En España, los antecedentes más remotos de la ceremonia se constatan en todo el área levantina —Mallorca, Cataluña y Valencia—, extendiéndose luego por Castilla, Andalucía y otros lugares. A propósito de la catedral de Palma de Mallorca, se tiene constancia ininterrumpida de esta celebración desde la segunda mitad del XV, siendo perfectamente conocida en todos sus detalles, gracias al incidente con el cabildo provocado en 1691 por el obispo Pedro de Alagón y Cardona, quien intentó decretar su prohibición, en connivencia con su política rigorista de imposición de una exacta observancia del ceremonial romano en las funciones eclesiásticas de la catedral[21]. En su apelación a Roma, el cabildo elaboró un exhaustivo informe en el que se incluye una descripción completa de la ceremonia, textos y dibujos que describen la situación de los diferentes escenarios y un interesantísimo estudio gráfico de todos los elementos y personajes que intervenían en la representación, con su epicentro en el Theatrum ubi extat Jesus Crucifixus[22].

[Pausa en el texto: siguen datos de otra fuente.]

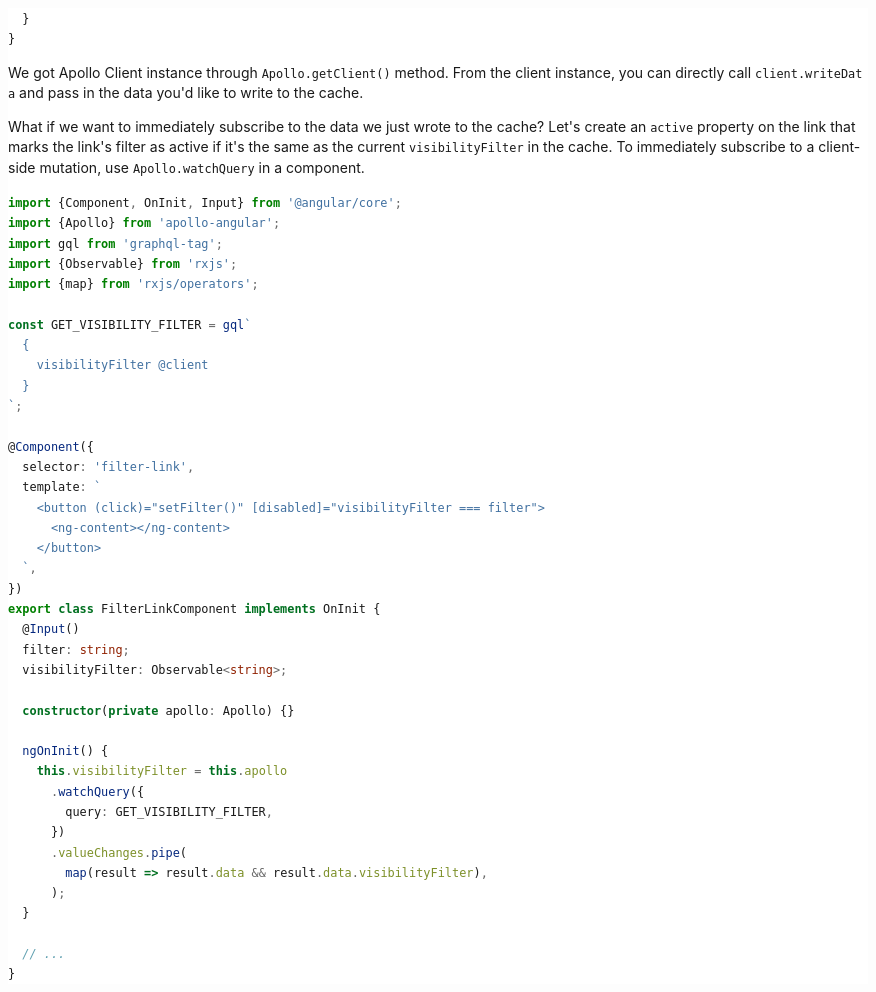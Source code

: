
 ```ts
  }
}
```

We got Apollo Client instance through `Apollo.getClient()` method.
From the client instance, you can directly call `client.writeData` and pass in the data you'd like to write to the cache.

What if we want to immediately subscribe to the data we just wrote to the cache? Let's create an `active` property on the link that marks the link's filter as active if it's the same as the current `visibilityFilter` in the cache. To immediately subscribe to a client-side mutation, use `Apollo.watchQuery` in a component.

```ts
import {Component, OnInit, Input} from '@angular/core';
import {Apollo} from 'apollo-angular';
import gql from 'graphql-tag';
import {Observable} from 'rxjs';
import {map} from 'rxjs/operators';

const GET_VISIBILITY_FILTER = gql`
  {
    visibilityFilter @client
  }
`;

@Component({
  selector: 'filter-link',
  template: `
    <button (click)="setFilter()" [disabled]="visibilityFilter === filter">
      <ng-content></ng-content>
    </button>
  `,
})
export class FilterLinkComponent implements OnInit {
  @Input()
  filter: string;
  visibilityFilter: Observable<string>;

  constructor(private apollo: Apollo) {}

  ngOnInit() {
    this.visibilityFilter = this.apollo
      .watchQuery({
        query: GET_VISIBILITY_FILTER,
      })
      .valueChanges.pipe(
        map(result => result.data && result.data.visibilityFilter),
      );
  }

  // ...
}
```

Sin duda, el gran golpe de efecto de tales dramatizaciones reside en el impacto emocional que suscita en los fieles ir descubriendo la naturaleza metamórfica de los Cristos articulados y el efecto sobrecogedor implícito por el funcionamiento de sus dispositivos, a base de golpes secos y bruscos movimientos. (Fig. 4) La visualización de la escena acrecienta la sensación escalofriante del rito y su significado como inicio del ciclo iconográfico de la Aflicción, que culmina en la sepultura. De esta manera, la manipulación del cuerpo del Crucificado en diferentes posturas por parte de los fieles termina creando en ellos la ilusión de una participación activa en el suceso histórico, en su inteligente trasposición dramatizada a la secuencia litúrgica[23]. Así las cosas, durante los siglos XIV, XV y XVI, proliferan los Crucificados de cabeza y brazos móviles unidos al cuerpo bien por juntas de rótula o esféricas cubiertas por ropa pintada, a los que solían incorporársele cabelleras de pelo natural y sondas entre la herida del costado y la espalda, de tal manera que al mover la cabeza y las extremidades la herida “sangrase” o “sudase”. Dos casos significativos al respecto vienen de la mano del Cristo de los Gascones, de la iglesia segoviana de San Justo, y el Cristo de las Claras, de Palencia.
Fig. 4. Ceremonia de la Depositio.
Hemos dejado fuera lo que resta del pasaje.